Today, two of those battles have been quietly fought and won. The Greek fury no longer sails the European skies, dropping its bile onto Turkish pates. Mr Sarkozy himself has just suffered quite a defeat over a possible EMF, biting the dust in the battle of wills with Die Eiserne Angela… And that bit about Turkey’s trigger-happy military traditions? Ow, look how smart Mr Erdogan is! Only yesterday, March 28, a restless and still rustless Iron Angela went on a state visit to Ankara. And what does she hear first thing on arrival?

She hears Egemen Bagis, Turkey’s chief negotiator with the EU, saying that Germany and France should stop pressing the Greek government to buy weaponry from them, because Greece cannot afford it, and because that would not be in the interest of peace. ‘Mr. Bagis said that to help Greece escape its “economic disaster” and reduce regional tensions, Ankara would reciprocate if the Greeks froze or cut defence procurement.’ He added: ‘Greece doesn’t need new tanks or missiles or submarines or fighter planes. Neither does Turkey. It’s time to cut military expenditure throughout the world, but especially between Turkey and Greece.’ [Stephen Castle, Turkey faults France and Germany on arms sales to Greece, NYT and digital IHT, 29 March 2010]

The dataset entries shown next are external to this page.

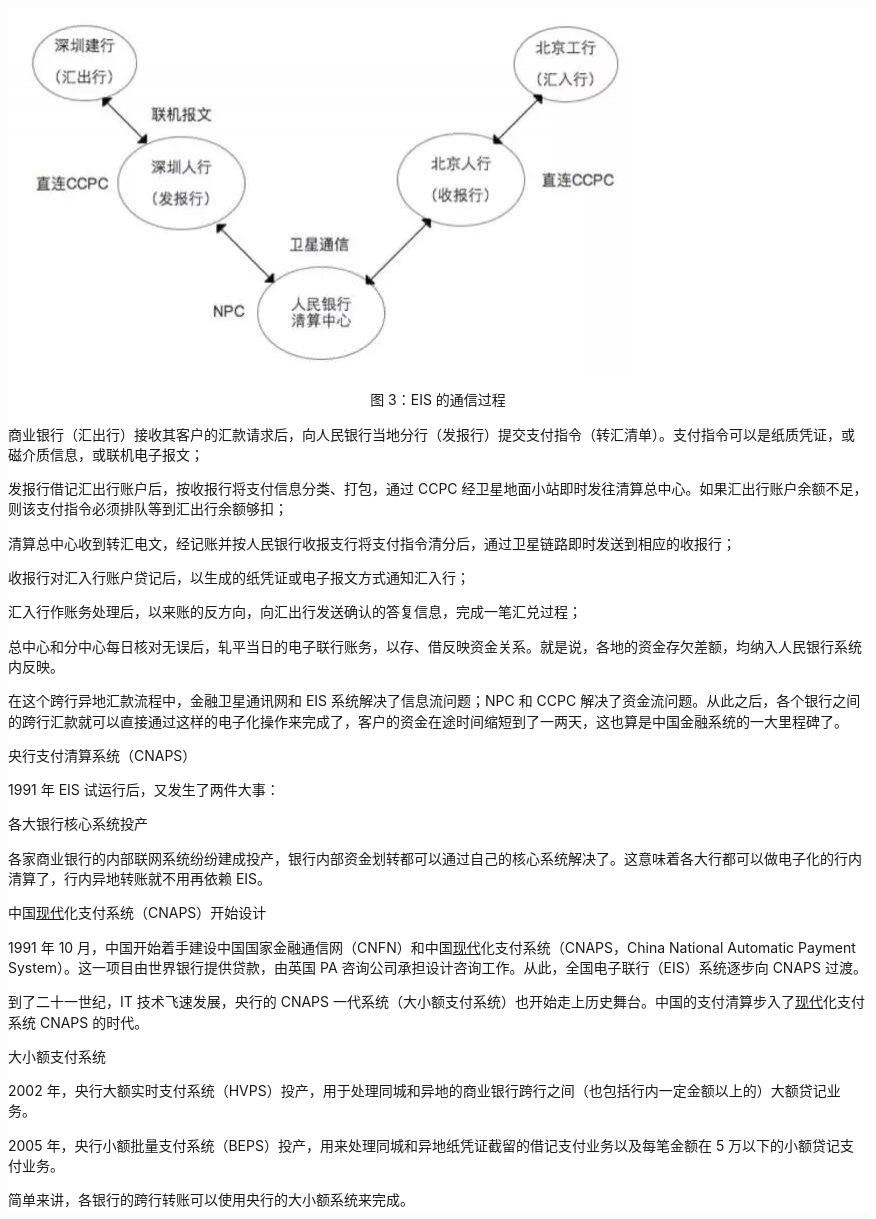 ![3](pic/中国的支付清算体系是怎么玩的/3.jpg)

<center>图 3：EIS 的通信过程</center>

商业银行（汇出行）接收其客户的汇款请求后，向人民银行当地分行（发报行）提交支付指令（转汇清单）。支付指令可以是纸质凭证，或磁介质信息，或联机电子报文；

发报行借记汇出行账户后，按收报行将支付信息分类、打包，通过 CCPC 经卫星地面小站即时发往清算总中心。如果汇出行账户余额不足，则该支付指令必须排队等到汇出行余额够扣；

清算总中心收到转汇电文，经记账并按人民银行收报支行将支付指令清分后，通过卫星链路即时发送到相应的收报行；

收报行对汇入行账户贷记后，以生成的纸凭证或电子报文方式通知汇入行；

汇入行作账务处理后，以来账的反方向，向汇出行发送确认的答复信息，完成一笔汇兑过程；

总中心和分中心每日核对无误后，轧平当日的电子联行账务，以存、借反映资金关系。就是说，各地的资金存欠差额，均纳入人民银行系统内反映。

在这个跨行异地汇款流程中，金融卫星通讯网和 EIS 系统解决了信息流问题；NPC 和 CCPC 解决了资金流问题。从此之后，各个银行之间的跨行汇款就可以直接通过这样的电子化操作来完成了，客户的资金在途时间缩短到了一两天，这也算是中国金融系统的一大里程碑了。

央行支付清算系统（CNAPS）

1991 年 EIS 试运行后，又发生了两件大事：

各大银行核心系统投产

各家商业银行的内部联网系统纷纷建成投产，银行内部资金划转都可以通过自己的核心系统解决了。这意味着各大行都可以做电子化的行内清算了，行内异地转账就不用再依赖 EIS。

中国[现代]()化支付系统（CNAPS）开始设计

1991 年 10 月，中国开始着手建设中国国家金融通信网（CNFN）和中国[现代]()化支付系统（CNAPS，China National Automatic Payment System）。这一项目由世界银行提供贷款，由英国 PA 咨询公司承担设计咨询工作。从此，全国电子联行（EIS）系统逐步向 CNAPS 过渡。

到了二十一世纪，IT 技术飞速发展，央行的 CNAPS 一代系统（大小额支付系统）也开始走上历史舞台。中国的支付清算步入了[现代]()化支付系统 CNAPS 的时代。

大小额支付系统

2002 年，央行大额实时支付系统（HVPS）投产，用于处理同城和异地的商业银行跨行之间（也包括行内一定金额以上的）大额贷记业务。

2005 年，央行小额批量支付系统（BEPS）投产，用来处理同城和异地纸凭证截留的借记支付业务以及每笔金额在 5 万以下的小额贷记支付业务。

简单来讲，各银行的跨行转账可以使用央行的大小额系统来完成。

Oh, ain’t she a beauty!!! With Greece against the ropes, if not breathless on the mat, ready to be kicked senseless, Ankara expresses, not triumphant glee, but… its profound desire for Peace! Who can resist this? Who can say no to such an exemplary nation!? Certainly not Mrs Merkel, who for all her misgivings over Turkish-language schools on German soil, still has to keep in mind that huge Turkish electorate back home. Nor Mr Zapatero of course, who – labouring under the infallible certitude that Muslims love him as much as he loves Muslims - is a staunch friend of the Turks and the Alliance of Civilisations. The Dutch perhaps? Why, shit, them muddymen don’t matter! The English then? The English know the Middle East too well to overlook that sturdy Turkey, land of immense weight and potential, poised on the very fault line of three cultural blocks, if kept out of the EU, will have no choice but throw its weight in with Russia or with the Arab world. Both of which are extremely unappetising alternatives in today’s geo-politics. And yes, even fight-the-headscarves Mr Sarkozy will surely remember what the Emperor Napoleon said when the Russian Tsar hinted he might occupy the Dardanelles: ‘Give you Constantinople? Never! It is the Key to the World!’

The Turkish Crocodile, in short, may soon be turned into soft, patent leather slippers in which the European Union strolls confidently into the rosy future…

We are living in Interesting Times, dear reader… Bring out, I say, the Waterpipe of Peace, for it will soon grow Brussels Sprouts!